おそろいの制服に身を包んだその可愛らしい容姿と、美しいボーイソプラノ。「天使の歌声」で多くの人々を魅了し続けるウィーン少年合唱団がコロナ禍を経て、4年ぶりに来日した。
今年でなんと創立525年(!)という世界一歴史のある少年合唱団であり、2017年にはオーストリアのユネスコ無形文化遺産にも登録された。
その成り立ちは? 最近は多様な人種の少年が見られるけれど、世界中から少年が集まってくるのはなぜ? 少女合唱団はないの? など、気になることがたくさん!
天使の羽のようなベールに包まれたウィーン少年合唱団の“実態”を、関係者に直撃した。
神聖ローマ帝国皇帝ゆかりの少年聖歌隊が始まり
ウィーン少年合唱団の始まりは、1498年の神聖ローマ帝国にさかのぼる。時の皇帝マクシミリアン1世がウィーンに創設した宮廷合唱団の少年聖歌隊だった。長らく栄華を誇った王朝・ハプスブルク家に代々愛されてきたが、第1次世界大戦を経て1918年にハプスブルク帝国は崩壊する。
それとともに、少年合唱団も事実上消滅した。その後政府も救済を試みたが、最後の宮廷楽長だったヨーゼフ・シュミット神父が私財を投じて少年聖歌隊を私立の「ウィーン少年合唱団」として蘇らせたのだという。
「現在は、少年合唱団員も学ぶ合唱団の小学校、中学校、高等学校があり、300人の少年少女が通っています。全員が声楽のレッスンを受け、年齢や性別に合わせていずれかの合唱団で歌っています。
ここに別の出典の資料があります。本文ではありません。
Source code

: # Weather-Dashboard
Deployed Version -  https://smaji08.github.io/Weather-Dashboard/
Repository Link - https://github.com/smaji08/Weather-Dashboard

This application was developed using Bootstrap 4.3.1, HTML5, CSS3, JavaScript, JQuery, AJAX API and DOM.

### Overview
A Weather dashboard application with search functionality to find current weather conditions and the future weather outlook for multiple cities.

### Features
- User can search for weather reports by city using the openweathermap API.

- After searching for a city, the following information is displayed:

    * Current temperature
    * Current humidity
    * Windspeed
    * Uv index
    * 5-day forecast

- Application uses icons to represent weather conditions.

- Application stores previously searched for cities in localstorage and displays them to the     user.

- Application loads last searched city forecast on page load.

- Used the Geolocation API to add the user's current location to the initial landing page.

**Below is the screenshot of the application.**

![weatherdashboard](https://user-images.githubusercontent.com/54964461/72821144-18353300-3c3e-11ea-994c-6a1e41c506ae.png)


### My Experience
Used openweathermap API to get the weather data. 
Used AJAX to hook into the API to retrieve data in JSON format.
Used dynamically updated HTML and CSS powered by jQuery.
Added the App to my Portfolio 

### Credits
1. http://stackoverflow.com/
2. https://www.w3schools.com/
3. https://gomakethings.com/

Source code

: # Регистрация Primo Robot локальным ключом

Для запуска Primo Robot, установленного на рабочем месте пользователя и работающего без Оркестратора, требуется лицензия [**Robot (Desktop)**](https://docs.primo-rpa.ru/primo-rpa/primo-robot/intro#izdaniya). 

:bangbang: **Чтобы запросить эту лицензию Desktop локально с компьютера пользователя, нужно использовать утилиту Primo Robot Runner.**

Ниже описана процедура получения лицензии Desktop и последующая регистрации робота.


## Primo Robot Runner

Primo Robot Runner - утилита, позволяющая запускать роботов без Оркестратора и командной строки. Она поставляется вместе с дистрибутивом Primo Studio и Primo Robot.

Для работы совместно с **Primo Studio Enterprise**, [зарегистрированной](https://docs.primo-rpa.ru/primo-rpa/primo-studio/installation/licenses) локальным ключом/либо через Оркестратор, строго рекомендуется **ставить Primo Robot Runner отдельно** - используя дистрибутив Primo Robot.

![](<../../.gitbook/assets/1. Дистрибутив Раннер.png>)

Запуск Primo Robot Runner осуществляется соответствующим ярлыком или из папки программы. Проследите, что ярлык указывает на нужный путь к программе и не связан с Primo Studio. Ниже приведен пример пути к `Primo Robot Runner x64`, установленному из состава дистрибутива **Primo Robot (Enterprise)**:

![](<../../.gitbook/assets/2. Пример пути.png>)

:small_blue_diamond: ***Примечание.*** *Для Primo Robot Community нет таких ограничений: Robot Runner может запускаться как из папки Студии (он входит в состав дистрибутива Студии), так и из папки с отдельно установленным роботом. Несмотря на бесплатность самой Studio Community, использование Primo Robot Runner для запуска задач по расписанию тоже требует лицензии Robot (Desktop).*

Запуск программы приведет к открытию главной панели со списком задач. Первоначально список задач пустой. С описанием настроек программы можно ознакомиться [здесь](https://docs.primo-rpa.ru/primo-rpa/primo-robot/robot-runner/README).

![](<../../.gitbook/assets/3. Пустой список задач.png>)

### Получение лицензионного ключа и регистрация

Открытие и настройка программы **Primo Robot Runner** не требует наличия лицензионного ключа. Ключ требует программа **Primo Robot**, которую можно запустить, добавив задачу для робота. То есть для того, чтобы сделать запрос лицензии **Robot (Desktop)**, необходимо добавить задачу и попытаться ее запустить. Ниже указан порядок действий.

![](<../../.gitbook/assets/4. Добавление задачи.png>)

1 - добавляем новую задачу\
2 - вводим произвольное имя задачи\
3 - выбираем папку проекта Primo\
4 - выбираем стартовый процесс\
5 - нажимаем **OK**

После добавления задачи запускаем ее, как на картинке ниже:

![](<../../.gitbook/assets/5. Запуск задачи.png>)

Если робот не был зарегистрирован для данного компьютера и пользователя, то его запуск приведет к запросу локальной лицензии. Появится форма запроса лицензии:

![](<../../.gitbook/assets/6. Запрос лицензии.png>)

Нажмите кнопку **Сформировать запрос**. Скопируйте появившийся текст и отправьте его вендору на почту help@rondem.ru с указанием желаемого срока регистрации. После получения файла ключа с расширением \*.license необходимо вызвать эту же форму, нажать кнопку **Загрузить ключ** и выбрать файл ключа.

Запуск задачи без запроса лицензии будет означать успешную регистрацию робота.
ですので『少女合唱団』もあります」(窓口のジャパン・アーツ広報宣伝部、以下同)
ちなみに少年合唱団の初来日は1955年。1959年の日本映画『いつか来た道』には来日した団員が総出演した経緯もあり、日本で大ブームを巻き起こした。
その後も彼らの魅力に引き込まれる人たちは絶えることはなく、1960年後半から1970年代にかけては、来日するたびに少女雑誌の表紙に登場したり特集が組まれていたもの。外国人アイドルの元祖ともいえるだろう。